- **Work item**
In the listing below, look for "width" and copy every line that has it.

- **Dataset entries**
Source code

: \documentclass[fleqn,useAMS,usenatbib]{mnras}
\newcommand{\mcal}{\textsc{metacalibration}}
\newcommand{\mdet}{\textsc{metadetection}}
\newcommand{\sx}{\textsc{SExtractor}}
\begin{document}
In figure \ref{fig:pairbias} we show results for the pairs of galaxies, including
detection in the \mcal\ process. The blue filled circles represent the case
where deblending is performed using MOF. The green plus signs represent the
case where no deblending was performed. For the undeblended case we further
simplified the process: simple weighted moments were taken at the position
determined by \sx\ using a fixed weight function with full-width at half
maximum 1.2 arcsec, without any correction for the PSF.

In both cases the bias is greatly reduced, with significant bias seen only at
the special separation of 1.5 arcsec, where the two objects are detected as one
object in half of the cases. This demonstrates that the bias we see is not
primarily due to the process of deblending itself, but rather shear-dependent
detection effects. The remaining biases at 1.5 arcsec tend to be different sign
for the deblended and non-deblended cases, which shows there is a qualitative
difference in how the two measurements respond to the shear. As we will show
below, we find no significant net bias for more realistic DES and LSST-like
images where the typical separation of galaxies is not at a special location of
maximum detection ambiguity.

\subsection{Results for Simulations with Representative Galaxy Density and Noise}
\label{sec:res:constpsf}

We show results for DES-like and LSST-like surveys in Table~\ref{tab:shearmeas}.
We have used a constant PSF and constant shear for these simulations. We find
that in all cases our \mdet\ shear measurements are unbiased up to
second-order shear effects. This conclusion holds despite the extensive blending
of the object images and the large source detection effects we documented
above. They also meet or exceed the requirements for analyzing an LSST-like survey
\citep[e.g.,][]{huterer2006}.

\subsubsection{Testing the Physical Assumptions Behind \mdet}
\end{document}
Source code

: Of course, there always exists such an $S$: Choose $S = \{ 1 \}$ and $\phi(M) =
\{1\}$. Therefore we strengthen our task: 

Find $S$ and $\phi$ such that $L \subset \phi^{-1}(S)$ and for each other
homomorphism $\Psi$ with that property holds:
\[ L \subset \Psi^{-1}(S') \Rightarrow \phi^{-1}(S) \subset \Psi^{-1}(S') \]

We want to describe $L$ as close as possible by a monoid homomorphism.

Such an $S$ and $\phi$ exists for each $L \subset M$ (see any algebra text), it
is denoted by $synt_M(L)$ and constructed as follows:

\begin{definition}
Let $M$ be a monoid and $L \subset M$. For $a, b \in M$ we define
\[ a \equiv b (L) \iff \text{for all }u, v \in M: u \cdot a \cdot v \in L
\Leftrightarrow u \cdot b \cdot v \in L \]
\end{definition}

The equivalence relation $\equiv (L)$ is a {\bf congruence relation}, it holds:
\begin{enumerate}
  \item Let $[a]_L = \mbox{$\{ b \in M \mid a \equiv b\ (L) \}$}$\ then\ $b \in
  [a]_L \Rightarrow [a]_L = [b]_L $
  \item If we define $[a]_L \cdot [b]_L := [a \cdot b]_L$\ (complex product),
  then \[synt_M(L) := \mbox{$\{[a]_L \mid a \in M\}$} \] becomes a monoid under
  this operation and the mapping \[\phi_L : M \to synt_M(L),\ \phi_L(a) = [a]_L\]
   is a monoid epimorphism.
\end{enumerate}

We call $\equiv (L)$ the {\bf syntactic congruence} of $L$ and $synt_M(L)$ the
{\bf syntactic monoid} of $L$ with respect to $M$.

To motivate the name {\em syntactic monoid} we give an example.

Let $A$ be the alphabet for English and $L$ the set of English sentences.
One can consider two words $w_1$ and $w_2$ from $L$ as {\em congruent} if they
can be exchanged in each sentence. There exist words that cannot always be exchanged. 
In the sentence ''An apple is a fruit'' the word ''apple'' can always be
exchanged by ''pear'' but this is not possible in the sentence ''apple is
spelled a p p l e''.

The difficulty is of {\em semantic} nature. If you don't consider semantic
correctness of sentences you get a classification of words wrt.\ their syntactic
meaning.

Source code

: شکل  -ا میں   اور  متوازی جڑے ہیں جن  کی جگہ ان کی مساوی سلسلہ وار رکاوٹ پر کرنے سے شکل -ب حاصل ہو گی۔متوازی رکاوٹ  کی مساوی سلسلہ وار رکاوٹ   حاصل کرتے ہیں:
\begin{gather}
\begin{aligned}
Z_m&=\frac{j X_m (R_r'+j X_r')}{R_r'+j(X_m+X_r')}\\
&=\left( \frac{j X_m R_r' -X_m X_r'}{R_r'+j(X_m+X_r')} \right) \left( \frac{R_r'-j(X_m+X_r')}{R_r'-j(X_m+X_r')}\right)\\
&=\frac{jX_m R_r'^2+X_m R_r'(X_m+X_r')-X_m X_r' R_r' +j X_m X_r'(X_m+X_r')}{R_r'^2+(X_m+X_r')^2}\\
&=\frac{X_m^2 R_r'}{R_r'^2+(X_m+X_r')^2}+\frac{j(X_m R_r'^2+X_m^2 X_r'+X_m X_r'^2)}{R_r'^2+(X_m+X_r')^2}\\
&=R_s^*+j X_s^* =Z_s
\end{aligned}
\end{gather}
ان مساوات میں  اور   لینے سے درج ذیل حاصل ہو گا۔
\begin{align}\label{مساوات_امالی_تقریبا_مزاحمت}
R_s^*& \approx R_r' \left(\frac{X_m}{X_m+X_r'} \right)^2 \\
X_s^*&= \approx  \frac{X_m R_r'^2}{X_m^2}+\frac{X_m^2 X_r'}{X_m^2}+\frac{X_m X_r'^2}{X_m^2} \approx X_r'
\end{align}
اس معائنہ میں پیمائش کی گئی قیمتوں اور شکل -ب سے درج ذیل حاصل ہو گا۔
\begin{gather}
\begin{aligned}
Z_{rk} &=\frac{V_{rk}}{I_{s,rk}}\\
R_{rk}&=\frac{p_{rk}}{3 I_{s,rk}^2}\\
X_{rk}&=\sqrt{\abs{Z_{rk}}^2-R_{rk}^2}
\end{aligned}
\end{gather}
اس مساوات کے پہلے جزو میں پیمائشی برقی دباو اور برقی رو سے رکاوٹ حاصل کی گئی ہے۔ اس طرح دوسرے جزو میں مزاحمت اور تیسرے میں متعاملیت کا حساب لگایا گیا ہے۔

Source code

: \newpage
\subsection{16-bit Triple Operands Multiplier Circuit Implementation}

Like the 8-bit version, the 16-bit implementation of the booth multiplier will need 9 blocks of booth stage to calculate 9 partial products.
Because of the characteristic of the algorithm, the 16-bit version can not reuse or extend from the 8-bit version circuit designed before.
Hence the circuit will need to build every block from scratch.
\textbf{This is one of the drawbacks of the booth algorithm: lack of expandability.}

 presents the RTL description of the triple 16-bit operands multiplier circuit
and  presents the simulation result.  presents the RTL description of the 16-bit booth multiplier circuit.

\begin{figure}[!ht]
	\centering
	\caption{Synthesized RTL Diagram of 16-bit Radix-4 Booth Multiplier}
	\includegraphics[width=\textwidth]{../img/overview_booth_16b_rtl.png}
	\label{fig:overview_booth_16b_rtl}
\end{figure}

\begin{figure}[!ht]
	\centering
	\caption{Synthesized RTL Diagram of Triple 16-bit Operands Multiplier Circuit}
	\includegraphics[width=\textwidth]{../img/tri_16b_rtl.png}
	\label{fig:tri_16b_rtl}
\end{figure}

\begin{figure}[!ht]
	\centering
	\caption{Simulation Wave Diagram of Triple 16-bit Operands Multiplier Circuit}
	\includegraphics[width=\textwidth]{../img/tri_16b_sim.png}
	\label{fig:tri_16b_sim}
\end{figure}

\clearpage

- **Solution for this problem**
determined by \sx\ using a fixed weight function with full-width at half
	\includegraphics[width=\textwidth]{../img/overview_booth_16b_rtl.png}
	\includegraphics[width=\textwidth]{../img/tri_16b_rtl.png}
	\includegraphics[width=\textwidth]{../img/tri_16b_sim.png}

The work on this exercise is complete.